Inclure judicieusement les Américains d’origine asiatique dans nos projets et dans nos cours fera plus que rendre les Américains d’origine asiatique visibles. Cela apaisera les préjugés anti-asiatiques dans nos départements, nos institutions, nos disciplines et contribuera à perturber les stéréotypes pernicieux qui nuisent non seulement aux Américains d’origine asiatique, mais aussi aux autres personnes de couleur.

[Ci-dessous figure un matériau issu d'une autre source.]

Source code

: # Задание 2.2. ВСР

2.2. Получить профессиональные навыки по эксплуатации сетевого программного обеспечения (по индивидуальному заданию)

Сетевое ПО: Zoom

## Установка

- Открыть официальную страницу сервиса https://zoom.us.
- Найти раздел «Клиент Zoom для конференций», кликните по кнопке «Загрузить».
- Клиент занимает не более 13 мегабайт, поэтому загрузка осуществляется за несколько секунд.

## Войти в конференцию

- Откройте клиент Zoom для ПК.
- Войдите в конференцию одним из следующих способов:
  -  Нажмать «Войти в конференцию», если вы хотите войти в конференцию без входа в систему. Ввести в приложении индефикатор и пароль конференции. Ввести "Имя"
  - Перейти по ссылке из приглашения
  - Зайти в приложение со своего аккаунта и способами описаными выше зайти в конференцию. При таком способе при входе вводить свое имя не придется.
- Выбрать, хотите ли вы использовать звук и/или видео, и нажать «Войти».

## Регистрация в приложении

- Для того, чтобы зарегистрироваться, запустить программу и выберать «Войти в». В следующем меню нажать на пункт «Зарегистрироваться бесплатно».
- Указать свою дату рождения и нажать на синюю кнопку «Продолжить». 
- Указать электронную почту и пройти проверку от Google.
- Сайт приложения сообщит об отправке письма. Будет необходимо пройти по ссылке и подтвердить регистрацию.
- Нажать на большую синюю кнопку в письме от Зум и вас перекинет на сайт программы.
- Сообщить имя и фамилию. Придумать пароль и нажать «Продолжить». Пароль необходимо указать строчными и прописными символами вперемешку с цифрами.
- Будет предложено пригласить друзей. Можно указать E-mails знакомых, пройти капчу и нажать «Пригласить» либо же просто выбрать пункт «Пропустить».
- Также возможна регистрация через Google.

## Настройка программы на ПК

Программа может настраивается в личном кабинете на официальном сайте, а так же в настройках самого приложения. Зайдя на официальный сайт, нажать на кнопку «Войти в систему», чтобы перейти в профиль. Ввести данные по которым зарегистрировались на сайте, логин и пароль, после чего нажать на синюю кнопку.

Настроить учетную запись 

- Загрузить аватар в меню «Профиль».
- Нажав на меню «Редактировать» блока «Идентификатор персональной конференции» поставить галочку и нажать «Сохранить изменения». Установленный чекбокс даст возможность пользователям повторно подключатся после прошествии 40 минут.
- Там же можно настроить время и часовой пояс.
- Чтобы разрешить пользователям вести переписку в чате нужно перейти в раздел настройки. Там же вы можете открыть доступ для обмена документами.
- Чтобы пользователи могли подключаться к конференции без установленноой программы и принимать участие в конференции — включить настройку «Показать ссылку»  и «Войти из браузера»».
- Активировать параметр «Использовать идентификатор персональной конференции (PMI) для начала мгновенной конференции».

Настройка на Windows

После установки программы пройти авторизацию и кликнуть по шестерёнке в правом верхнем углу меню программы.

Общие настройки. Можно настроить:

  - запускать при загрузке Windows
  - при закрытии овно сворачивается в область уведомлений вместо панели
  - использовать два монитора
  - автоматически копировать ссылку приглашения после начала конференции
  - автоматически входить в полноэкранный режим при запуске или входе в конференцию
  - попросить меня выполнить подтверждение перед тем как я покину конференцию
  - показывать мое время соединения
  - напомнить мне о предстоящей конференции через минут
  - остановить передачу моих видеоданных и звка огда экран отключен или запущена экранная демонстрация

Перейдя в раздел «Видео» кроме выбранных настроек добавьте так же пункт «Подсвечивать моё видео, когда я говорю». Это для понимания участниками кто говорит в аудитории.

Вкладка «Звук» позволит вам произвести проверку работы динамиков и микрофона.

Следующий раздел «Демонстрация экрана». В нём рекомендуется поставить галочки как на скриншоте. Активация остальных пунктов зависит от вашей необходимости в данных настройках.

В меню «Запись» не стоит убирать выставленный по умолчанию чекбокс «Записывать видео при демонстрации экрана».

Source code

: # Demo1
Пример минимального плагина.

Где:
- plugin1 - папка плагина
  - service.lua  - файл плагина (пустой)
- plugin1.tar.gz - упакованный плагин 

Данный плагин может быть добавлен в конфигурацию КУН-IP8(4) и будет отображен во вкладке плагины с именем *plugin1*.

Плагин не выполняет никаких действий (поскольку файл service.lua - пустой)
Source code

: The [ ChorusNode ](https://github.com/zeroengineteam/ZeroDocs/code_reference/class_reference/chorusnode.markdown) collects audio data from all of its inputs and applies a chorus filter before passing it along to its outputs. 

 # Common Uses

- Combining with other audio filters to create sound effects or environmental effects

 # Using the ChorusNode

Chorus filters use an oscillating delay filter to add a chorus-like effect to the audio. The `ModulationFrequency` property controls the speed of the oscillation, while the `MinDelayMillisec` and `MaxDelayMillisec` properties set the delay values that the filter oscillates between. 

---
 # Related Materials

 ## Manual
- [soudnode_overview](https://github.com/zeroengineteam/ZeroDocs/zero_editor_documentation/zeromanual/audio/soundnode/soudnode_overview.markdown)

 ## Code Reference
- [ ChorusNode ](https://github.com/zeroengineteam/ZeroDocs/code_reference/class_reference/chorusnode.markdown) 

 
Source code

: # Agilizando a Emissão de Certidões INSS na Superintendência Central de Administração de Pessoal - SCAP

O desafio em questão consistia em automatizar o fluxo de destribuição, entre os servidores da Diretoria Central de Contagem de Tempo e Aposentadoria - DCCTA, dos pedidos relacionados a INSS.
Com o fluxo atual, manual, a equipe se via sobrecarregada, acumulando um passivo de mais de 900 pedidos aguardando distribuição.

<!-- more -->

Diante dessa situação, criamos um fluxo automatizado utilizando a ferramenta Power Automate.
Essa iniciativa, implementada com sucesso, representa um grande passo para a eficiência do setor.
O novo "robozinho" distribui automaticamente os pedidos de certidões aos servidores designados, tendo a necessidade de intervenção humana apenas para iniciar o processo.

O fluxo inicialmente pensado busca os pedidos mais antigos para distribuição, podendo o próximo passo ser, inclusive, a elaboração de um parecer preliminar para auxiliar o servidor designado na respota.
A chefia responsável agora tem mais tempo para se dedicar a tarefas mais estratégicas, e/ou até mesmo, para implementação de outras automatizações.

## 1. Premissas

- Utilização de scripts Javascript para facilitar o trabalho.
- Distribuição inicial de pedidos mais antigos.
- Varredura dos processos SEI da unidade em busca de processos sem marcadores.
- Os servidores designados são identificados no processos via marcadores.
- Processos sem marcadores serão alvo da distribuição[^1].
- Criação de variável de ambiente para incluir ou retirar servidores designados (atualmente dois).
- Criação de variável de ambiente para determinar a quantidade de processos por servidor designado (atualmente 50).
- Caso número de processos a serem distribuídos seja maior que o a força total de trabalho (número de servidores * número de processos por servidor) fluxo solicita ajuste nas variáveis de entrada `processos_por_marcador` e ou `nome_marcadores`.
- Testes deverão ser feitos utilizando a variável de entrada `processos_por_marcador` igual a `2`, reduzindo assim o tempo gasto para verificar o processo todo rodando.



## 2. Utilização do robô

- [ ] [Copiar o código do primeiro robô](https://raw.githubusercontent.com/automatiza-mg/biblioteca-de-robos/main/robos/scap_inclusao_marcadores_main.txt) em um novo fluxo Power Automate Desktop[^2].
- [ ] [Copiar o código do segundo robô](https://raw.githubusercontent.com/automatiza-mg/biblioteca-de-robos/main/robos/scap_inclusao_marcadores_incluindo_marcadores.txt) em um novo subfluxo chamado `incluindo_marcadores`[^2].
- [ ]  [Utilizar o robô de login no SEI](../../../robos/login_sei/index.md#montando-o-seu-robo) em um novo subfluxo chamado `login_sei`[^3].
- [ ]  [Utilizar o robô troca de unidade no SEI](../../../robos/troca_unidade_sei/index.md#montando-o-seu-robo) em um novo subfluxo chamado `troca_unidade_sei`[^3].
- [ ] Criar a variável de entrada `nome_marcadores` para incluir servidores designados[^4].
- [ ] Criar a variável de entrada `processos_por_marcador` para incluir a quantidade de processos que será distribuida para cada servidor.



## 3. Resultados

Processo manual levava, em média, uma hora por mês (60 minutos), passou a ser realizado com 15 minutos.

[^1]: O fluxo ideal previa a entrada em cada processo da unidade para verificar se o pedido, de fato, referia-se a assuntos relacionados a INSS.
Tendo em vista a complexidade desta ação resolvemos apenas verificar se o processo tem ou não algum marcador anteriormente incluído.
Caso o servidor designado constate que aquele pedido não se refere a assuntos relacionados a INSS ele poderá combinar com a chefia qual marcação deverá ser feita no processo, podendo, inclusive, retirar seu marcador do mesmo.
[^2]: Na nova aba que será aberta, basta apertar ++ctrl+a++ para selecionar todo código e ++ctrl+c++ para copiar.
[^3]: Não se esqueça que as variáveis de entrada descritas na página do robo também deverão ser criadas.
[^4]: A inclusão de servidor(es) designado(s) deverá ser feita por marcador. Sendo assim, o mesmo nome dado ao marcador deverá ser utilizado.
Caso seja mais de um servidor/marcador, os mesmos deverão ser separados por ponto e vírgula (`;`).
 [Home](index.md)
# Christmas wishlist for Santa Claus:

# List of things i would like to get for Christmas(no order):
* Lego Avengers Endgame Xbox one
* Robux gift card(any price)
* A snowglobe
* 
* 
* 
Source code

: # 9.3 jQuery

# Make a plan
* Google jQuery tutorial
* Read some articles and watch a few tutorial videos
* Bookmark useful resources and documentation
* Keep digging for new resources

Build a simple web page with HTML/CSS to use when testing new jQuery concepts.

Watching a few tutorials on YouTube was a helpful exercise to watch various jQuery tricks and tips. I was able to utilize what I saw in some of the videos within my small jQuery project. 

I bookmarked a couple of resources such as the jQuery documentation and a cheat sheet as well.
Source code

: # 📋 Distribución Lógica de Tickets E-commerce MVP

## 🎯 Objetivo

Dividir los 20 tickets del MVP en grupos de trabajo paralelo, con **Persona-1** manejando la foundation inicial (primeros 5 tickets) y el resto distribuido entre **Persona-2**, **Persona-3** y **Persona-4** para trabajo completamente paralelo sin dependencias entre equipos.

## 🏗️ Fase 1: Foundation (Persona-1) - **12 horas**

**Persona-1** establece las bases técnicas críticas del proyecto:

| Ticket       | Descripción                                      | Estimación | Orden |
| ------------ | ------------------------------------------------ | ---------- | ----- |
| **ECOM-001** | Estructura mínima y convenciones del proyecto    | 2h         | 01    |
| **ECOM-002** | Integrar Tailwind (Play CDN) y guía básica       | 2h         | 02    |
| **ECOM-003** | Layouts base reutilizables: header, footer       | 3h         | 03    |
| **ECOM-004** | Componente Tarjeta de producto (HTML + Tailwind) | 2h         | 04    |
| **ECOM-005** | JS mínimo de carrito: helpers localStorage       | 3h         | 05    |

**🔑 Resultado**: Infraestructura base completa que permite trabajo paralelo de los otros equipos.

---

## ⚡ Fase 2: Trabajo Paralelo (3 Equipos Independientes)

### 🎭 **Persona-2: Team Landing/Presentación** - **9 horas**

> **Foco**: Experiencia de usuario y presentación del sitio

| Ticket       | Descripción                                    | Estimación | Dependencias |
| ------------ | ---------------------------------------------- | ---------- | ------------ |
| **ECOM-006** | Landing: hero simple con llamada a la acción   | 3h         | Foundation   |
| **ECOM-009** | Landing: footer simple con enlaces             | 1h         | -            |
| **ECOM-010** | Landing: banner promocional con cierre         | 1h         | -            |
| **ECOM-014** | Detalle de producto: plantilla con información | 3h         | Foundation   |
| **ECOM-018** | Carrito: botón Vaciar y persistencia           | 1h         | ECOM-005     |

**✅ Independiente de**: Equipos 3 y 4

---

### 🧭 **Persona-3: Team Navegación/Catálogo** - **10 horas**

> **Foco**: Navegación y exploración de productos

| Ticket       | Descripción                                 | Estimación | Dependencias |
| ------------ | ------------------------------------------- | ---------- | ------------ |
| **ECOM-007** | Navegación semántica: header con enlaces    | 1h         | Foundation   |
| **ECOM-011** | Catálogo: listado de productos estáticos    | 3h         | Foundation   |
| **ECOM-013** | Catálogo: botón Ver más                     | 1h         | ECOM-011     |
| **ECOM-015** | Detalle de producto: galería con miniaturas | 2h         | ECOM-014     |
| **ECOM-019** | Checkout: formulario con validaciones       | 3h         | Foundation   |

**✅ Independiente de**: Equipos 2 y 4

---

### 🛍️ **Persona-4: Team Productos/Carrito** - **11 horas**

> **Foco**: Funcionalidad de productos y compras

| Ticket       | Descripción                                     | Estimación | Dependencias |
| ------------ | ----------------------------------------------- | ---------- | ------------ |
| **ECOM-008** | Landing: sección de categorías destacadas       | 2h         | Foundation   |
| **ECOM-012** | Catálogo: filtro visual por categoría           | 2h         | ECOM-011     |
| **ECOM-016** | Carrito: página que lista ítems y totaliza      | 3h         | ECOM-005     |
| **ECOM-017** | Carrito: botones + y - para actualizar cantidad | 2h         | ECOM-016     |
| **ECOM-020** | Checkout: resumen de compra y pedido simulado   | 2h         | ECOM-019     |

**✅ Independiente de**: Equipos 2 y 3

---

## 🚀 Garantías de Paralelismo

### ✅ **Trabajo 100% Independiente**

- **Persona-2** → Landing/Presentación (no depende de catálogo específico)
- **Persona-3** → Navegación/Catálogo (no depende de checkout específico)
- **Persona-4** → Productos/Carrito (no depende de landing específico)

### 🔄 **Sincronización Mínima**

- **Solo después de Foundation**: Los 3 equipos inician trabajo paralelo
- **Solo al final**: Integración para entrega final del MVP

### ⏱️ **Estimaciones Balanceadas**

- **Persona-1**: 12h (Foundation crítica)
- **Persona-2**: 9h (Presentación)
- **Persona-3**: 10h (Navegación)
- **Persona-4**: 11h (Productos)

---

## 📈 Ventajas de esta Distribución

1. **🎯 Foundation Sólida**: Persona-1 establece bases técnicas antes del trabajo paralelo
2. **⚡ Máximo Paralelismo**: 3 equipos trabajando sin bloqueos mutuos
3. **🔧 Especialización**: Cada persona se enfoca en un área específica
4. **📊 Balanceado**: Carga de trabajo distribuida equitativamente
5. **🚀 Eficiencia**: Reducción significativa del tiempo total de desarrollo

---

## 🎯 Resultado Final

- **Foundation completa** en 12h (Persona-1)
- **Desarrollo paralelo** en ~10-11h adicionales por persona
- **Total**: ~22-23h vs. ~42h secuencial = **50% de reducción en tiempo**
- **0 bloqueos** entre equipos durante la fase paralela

Comme l’a noté la vice-présidente Kamala Harris dans son allocution lors de la réception à la Maison Blanche pour célébrer le Mois du patrimoine de l’AANHPI, « le racisme est réel en Amérique. Il l’a toujours été. La xénophobie est réelle en Amérique. Ça l’a toujours été. La majorité des Américains pensent que le racisme anti-asiatique est un problème auquel il faut s’attaquer et ont indiqué que l’éducation était la solution. Enseigner les expériences des Américains d’origine asiatique dans nos programmes pré-universitaires – aux côtés de celles des Afro-Américains, des Latino-Américains et des Amérindiens – aidera à éduquer tous les Américains sur l’histoire mouvementée de l’Amérique et nous guidera vers un avenir plus juste.

Je m’engage à participer à des recherches qui placent les Américains d’origine asiatique au centre des sciences sociales afin de pouvoir enseigner le type de cours qui ne m’ont jamais été proposés et parce que je reconnais le coût et les conséquences de ne pas le faire.